Your copy of the data should match it exactly, leaving out only the pictures.

Document images with source code
=== Begin Enclosure ===
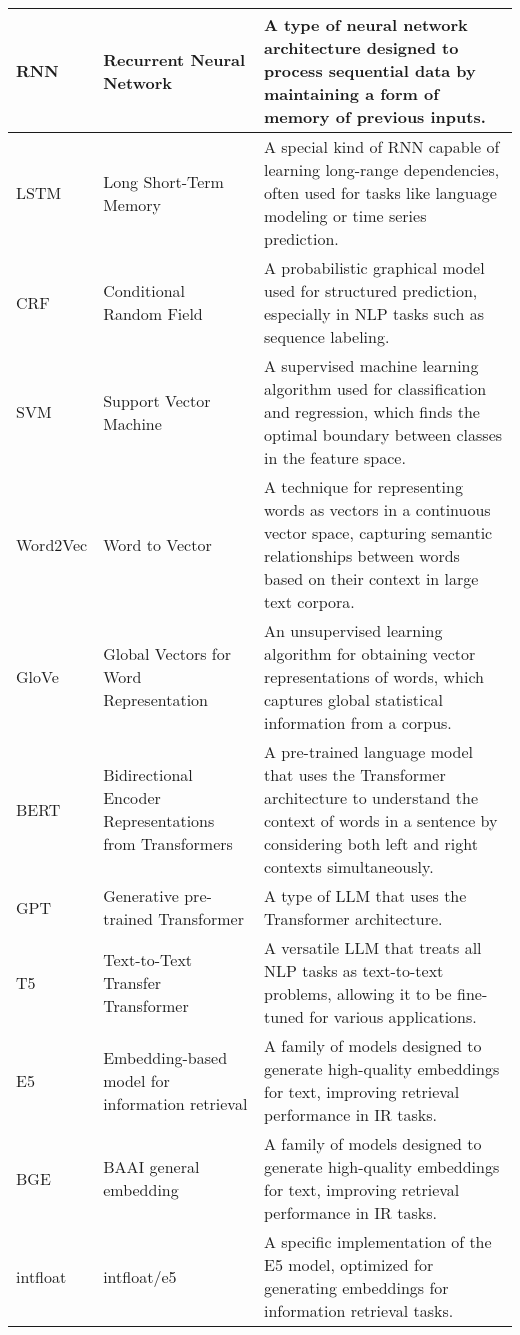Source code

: \begin{tabularx}{\textwidth}{
  >{\raggedright\arraybackslash}p{2.5cm}
  >{\raggedright\arraybackslash}p{4cm}
  >{\noindent\justifying\arraybackslash}X
}
\cmidrule(lr){1-3}
RNN   & Recurrent Neural Network & A type of neural network architecture designed to process sequential data by maintaining a form of memory of previous inputs. \\
\cmidrule(lr){1-3}
LSTM  & Long Short-Term Memory & A special kind of RNN capable of learning long-range dependencies, often used for tasks like language modeling or time series prediction. \\
\cmidrule(lr){1-3}
CRF   & Conditional Random Field & A probabilistic graphical model used for structured prediction, especially in NLP tasks such as sequence labeling. \\
\cmidrule(lr){1-3}
SVM   & Support Vector Machine & A supervised machine learning algorithm used for classification and regression, which finds the optimal boundary between classes in the feature space. \\
\cmidrule(lr){1-3}
Word2Vec & Word to Vector & A technique for representing words as vectors in a continuous vector space, capturing semantic relationships between words based on their context in large text corpora. \\
\cmidrule(lr){1-3}
GloVe  & Global Vectors for Word Representation & An unsupervised learning algorithm for obtaining vector representations of words, which captures global statistical information from a corpus. \\
\cmidrule(lr){1-3}
BERT  & Bidirectional Encoder Representations from Transformers & A pre-trained language model that uses the Transformer architecture to understand the context of words in a sentence by considering both left and right contexts simultaneously. \\
\cmidrule(lr){1-3}
GPT   & Generative pre-trained Transformer & A type of LLM that uses the Transformer architecture.\\
\cmidrule(lr){1-3}
T5    & Text-to-Text Transfer Transformer & A versatile LLM that treats all NLP tasks as text-to-text problems, allowing it to be fine-tuned for various applications. \\
\cmidrule(lr){1-3}
E5    & Embedding-based model for information retrieval & A family of models designed to generate high-quality embeddings for text, improving retrieval performance in IR tasks. \\
\cmidrule(lr){1-3}
BGE   & BAAI general embedding & A family of models designed to generate high-quality embeddings for text, improving retrieval performance in IR tasks. \\
\cmidrule(lr){1-3}
intfloat & intfloat/e5 & A specific implementation of the E5 model, optimized for generating embeddings for information retrieval tasks. \\

\end{tabularx}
=== End Enclosure ===
§ Answer to this task:
Source code

: \begin{tabularx}{\textwidth}{
  >{\raggedright\arraybackslash}p{2.5cm}
  >{\raggedright\arraybackslash}p{4cm}
  >{\noindent\justifying\arraybackslash}X
}
\cmidrule(lr){1-3}
RNN   & Recurrent Neural Network & A type of neural network architecture designed to process sequential data by maintaining a form of memory of previous inputs. \\
\cmidrule(lr){1-3}
LSTM  & Long Short-Term Memory & A special kind of RNN capable of learning long-range dependencies, often used for tasks like language modeling or time series prediction. \\
\cmidrule(lr){1-3}
CRF   & Conditional Random Field & A probabilistic graphical model used for structured prediction, especially in NLP tasks such as sequence labeling. \\
\cmidrule(lr){1-3}
SVM   & Support Vector Machine & A supervised machine learning algorithm used for classification and regression, which finds the optimal boundary between classes in the feature space. \\
\cmidrule(lr){1-3}
Word2Vec & Word to Vector & A technique for representing words as vectors in a continuous vector space, capturing semantic relationships between words based on their context in large text corpora. \\
\cmidrule(lr){1-3}
GloVe  & Global Vectors for Word Representation & An unsupervised learning algorithm for obtaining vector representations of words, which captures global statistical information from a corpus. \\
\cmidrule(lr){1-3}
BERT  & Bidirectional Encoder Representations from Transformers & A pre-trained language model that uses the Transformer architecture to understand the context of words in a sentence by considering both left and right contexts simultaneously. \\
\cmidrule(lr){1-3}
GPT   & Generative pre-trained Transformer & A type of LLM that uses the Transformer architecture.\\
\cmidrule(lr){1-3}
T5    & Text-to-Text Transfer Transformer & A versatile LLM that treats all NLP tasks as text-to-text problems, allowing it to be fine-tuned for various applications. \\
\cmidrule(lr){1-3}
E5    & Embedding-based model for information retrieval & A family of models designed to generate high-quality embeddings for text, improving retrieval performance in IR tasks. \\
\cmidrule(lr){1-3}
BGE   & BAAI general embedding & A family of models designed to generate high-quality embeddings for text, improving retrieval performance in IR tasks. \\
\cmidrule(lr){1-3}
intfloat & intfloat/e5 & A specific implementation of the E5 model, optimized for generating embeddings for information retrieval tasks. \\

\end{tabularx}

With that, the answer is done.